Saved entries:
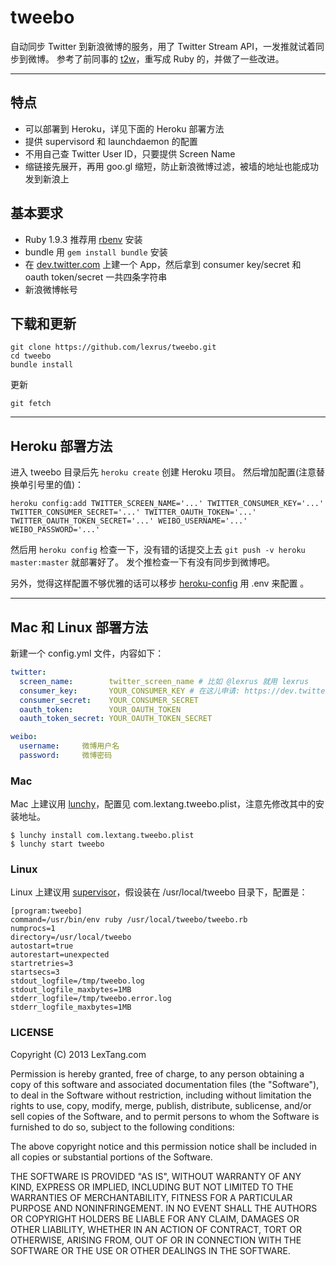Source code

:# tweebo

自动同步 Twitter 到新浪微博的服务，用了 Twitter Stream API，一发推就试着同步到微博。
参考了前同事的 [t2w](https://github.com/xream/t2w)，重写成 Ruby 的，并做了一些改进。


---------

## 特点
* 可以部署到 Heroku，详见下面的 Heroku 部署方法
* 提供 supervisord 和 launchdaemon 的配置
* 不用自己查 Twitter User ID，只要提供 Screen Name
* 缩链接先展开，再用 goo.gl 缩短，防止新浪微博过滤，被墙的地址也能成功发到新浪上


## 基本要求
* Ruby 1.9.3 推荐用 [rbenv](https://github.com/sstephenson/rbenv/) 安装
* bundle 用 ```gem install bundle``` 安装
* 在 [dev.twitter.com](https://dev.twitter.com) 上建一个 App，然后拿到 consumer key/secret 和 oauth token/secret 一共四条字符串
* 新浪微博帐号


## 下载和更新
```
git clone https://github.com/lexrus/tweebo.git
cd tweebo
bundle install
```
更新
```
git fetch
```

---------

## Heroku 部署方法

进入 tweebo 目录后先 ```heroku create``` 创建 Heroku 项目。
然后增加配置(注意替换单引号里的值)：
```
heroku config:add TWITTER_SCREEN_NAME='...' TWITTER_CONSUMER_KEY='...' TWITTER_CONSUMER_SECRET='...' TWITTER_OAUTH_TOKEN='...' TWITTER_OAUTH_TOKEN_SECRET='...' WEIBO_USERNAME='...' WEIBO_PASSWORD='...'
```
然后用 ```heroku config``` 检查一下，没有错的话提交上去 ```git push -v heroku master:master``` 就部署好了。
发个推检查一下有没有同步到微博吧。

另外，觉得这样配置不够优雅的话可以移步 [heroku-config](https://github.com/ddollar/heroku-config) 用 .env 来配置 。


---------


## Mac 和 Linux 部署方法

新建一个 config.yml 文件，内容如下：

``` yaml
twitter:
  screen_name:        twitter_screen_name # 比如 @lexrus 就用 lexrus
  consumer_key:       YOUR_CONSUMER_KEY # 在这儿申请: https://dev.twitter.com
  consumer_secret:    YOUR_CONSUMER_SECRET
  oauth_token:        YOUR_OAUTH_TOKEN
  oauth_token_secret: YOUR_OAUTH_TOKEN_SECRET

weibo:
  username:     微博用户名
  password:     微博密码
```


### Mac
Mac 上建议用 [lunchy](https://github.com/mperham/lunchy)，配置见 com.lextang.tweebo.plist，注意先修改其中的安装地址。
```
$ lunchy install com.lextang.tweebo.plist
$ lunchy start tweebo
```


### Linux
Linux 上建议用 [supervisor](http://supervisord.org)，假设装在 /usr/local/tweebo 目录下，配置是：
```
[program:tweebo]
command=/usr/bin/env ruby /usr/local/tweebo/tweebo.rb
numprocs=1
directory=/usr/local/tweebo
autostart=true
autorestart=unexpected
startretries=3
startsecs=3
stdout_logfile=/tmp/tweebo.log
stdout_logfile_maxbytes=1MB
stderr_logfile=/tmp/tweebo.error.log
stderr_logfile_maxbytes=1MB
```


### LICENSE
Copyright (C) 2013 LexTang.com

Permission is hereby granted, free of charge, to any person obtaining a copy of this software and associated documentation files (the "Software"), to deal in the Software without restriction, including without limitation the rights to use, copy, modify, merge, publish, distribute, sublicense, and/or sell copies of the Software, and to permit persons to whom the Software is furnished to do so, subject to the following conditions:

The above copyright notice and this permission notice shall be included in all copies or substantial portions of the Software.

THE SOFTWARE IS PROVIDED "AS IS", WITHOUT WARRANTY OF ANY KIND, EXPRESS OR IMPLIED, INCLUDING BUT NOT LIMITED TO THE WARRANTIES OF MERCHANTABILITY, FITNESS FOR A PARTICULAR PURPOSE AND NONINFRINGEMENT. IN NO EVENT SHALL THE AUTHORS OR COPYRIGHT HOLDERS BE LIABLE FOR ANY CLAIM, DAMAGES OR OTHER LIABILITY, WHETHER IN AN ACTION OF CONTRACT, TORT OR OTHERWISE, ARISING FROM, OUT OF OR IN CONNECTION WITH THE SOFTWARE OR THE USE OR OTHER DEALINGS IN THE SOFTWARE.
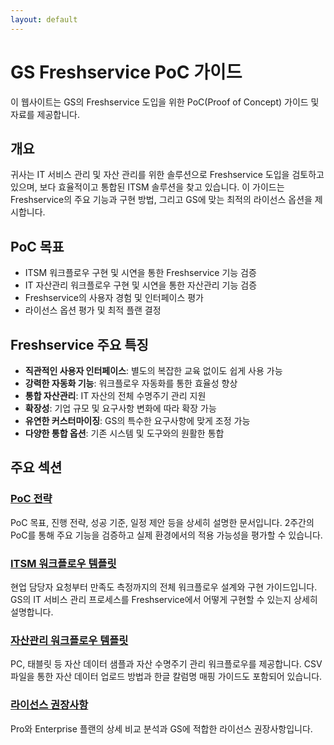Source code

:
 ```yaml
---
layout: default
---
```

# GS Freshservice PoC 가이드

이 웹사이트는 GS의 Freshservice 도입을 위한 PoC(Proof of Concept) 가이드 및 자료를 제공합니다.

## 개요

귀사는 IT 서비스 관리 및 자산 관리를 위한 솔루션으로 Freshservice 도입을 검토하고 있으며, 보다 효율적이고 통합된 ITSM 솔루션을 찾고 있습니다. 이 가이드는 Freshservice의 주요 기능과 구현 방법, 그리고 GS에 맞는 최적의 라이선스 옵션을 제시합니다.

## PoC 목표

- ITSM 워크플로우 구현 및 시연을 통한 Freshservice 기능 검증
- IT 자산관리 워크플로우 구현 및 시연을 통한 자산관리 기능 검증
- Freshservice의 사용자 경험 및 인터페이스 평가
- 라이선스 옵션 평가 및 최적 플랜 결정

## Freshservice 주요 특징

- **직관적인 사용자 인터페이스**: 별도의 복잡한 교육 없이도 쉽게 사용 가능
- **강력한 자동화 기능**: 워크플로우 자동화를 통한 효율성 향상
- **통합 자산관리**: IT 자산의 전체 수명주기 관리 지원
- **확장성**: 기업 규모 및 요구사항 변화에 따라 확장 가능
- **유연한 커스터마이징**: GS의 특수한 요구사항에 맞게 조정 가능
- **다양한 통합 옵션**: 기존 시스템 및 도구와의 원활한 통합

## 주요 섹션

### [PoC 전략](./strategy)
PoC 목표, 진행 전략, 성공 기준, 일정 제안 등을 상세히 설명한 문서입니다. 2주간의 PoC를 통해 주요 기능을 검증하고 실제 환경에서의 적용 가능성을 평가할 수 있습니다.

### [ITSM 워크플로우 템플릿](./itsm-workflow)
현업 담당자 요청부터 만족도 측정까지의 전체 워크플로우 설계와 구현 가이드입니다. GS의 IT 서비스 관리 프로세스를 Freshservice에서 어떻게 구현할 수 있는지 상세히 설명합니다.

### [자산관리 워크플로우 템플릿](./asset-management)
PC, 태블릿 등 자산 데이터 샘플과 자산 수명주기 관리 워크플로우를 제공합니다. CSV 파일을 통한 자산 데이터 업로드 방법과 한글 칼럼명 매핑 가이드도 포함되어 있습니다.

### [라이선스 권장사항](./license-recommendations)
Pro와 Enterprise 플랜의 상세 비교 분석과 GS에 적합한 라이선스 권장사항입니다.

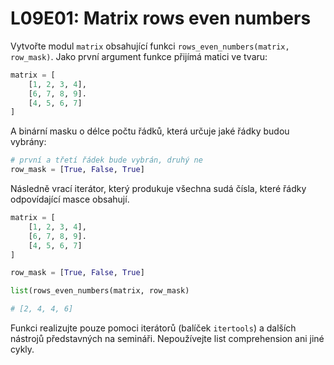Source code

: # L09E01: Matrix rows even numbers
Vytvořte modul `matrix` obsahující funkci `rows_even_numbers(matrix, row_mask)`. Jako první argument funkce přijímá matici ve tvaru:

```python
matrix = [
    [1, 2, 3, 4],
    [6, 7, 8, 9].
    [4, 5, 6, 7]
]
```

A binární masku o délce počtu řádků, která určuje jaké řádky budou vybrány:

```python
# první a třetí řádek bude vybrán, druhý ne
row_mask = [True, False, True]
```

Následně vrací iterátor, který produkuje všechna sudá čísla, které řádky odpovídající masce obsahují.

```python
matrix = [
    [1, 2, 3, 4],
    [6, 7, 8, 9].
    [4, 5, 6, 7]
]

row_mask = [True, False, True]

list(rows_even_numbers(matrix, row_mask)

# [2, 4, 4, 6]
```

Funkci realizujte pouze pomoci iterátorů (balíček `itertools`) a dalších nástrojů představných na semináři. Nepoužívejte list comprehension ani jiné cykly.
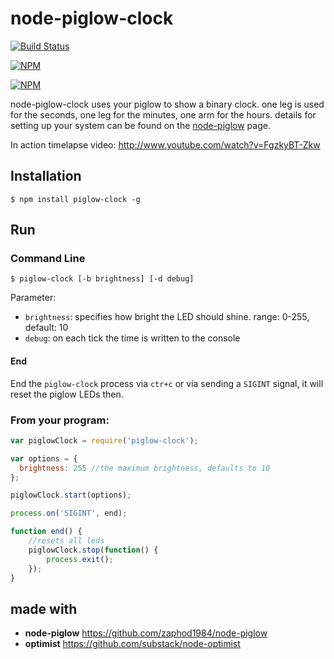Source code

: # node-piglow-clock

[![Build Status](https://travis-ci.org/zaphod1984/node-piglow-clock.png)](https://travis-ci.org/zaphod1984/node-piglow-clock)

[![NPM](https://nodei.co/npm/piglow-clock.png)](https://nodei.co/npm/piglow-clock/)

[![NPM](https://nodei.co/npm-dl/piglow-clock.png?months=3)](https://nodei.co/npm/piglow-clock/)


node-piglow-clock uses your piglow to show a binary clock. one leg is used for the seconds, one leg for the minutes, one arm for the hours.
details for setting up your system can be found on the [node-piglow](https://github.com/zaphod1984/node-piglow) page.

In action timelapse video: http://www.youtube.com/watch?v=FgzkyBT-Zkw

## Installation

```
$ npm install piglow-clock -g
```

## Run

### Command Line
```
$ piglow-clock [-b brightness] [-d debug]
```

Parameter:

- `brightness`: specifies how bright the LED should shine. range: 0-255, default: 10
- `debug`: on each tick the time is written to the console

#### End

End the `piglow-clock` process via `ctr+c` or via sending a `SIGINT` signal, it will reset the piglow LEDs then.

### From your program:

```javascript
var piglowClock = require('piglow-clock');

var options = {
  brightness: 255 //the maximum brightness, defaults to 10
};

piglowClock.start(options);

process.on('SIGINT', end);

function end() {
    //resets all leds
    piglowClock.stop(function() {
        process.exit();
    });
}
```

## made with
- **node-piglow** https://github.com/zaphod1984/node-piglow
- **optimist** https://github.com/substack/node-optimist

PROBLEM TO SOLVE >>
Using the records above, work out the number of lines that contain "上建议用" and write only that number.

SOLUTION FOR THIS EXERCISE >>
2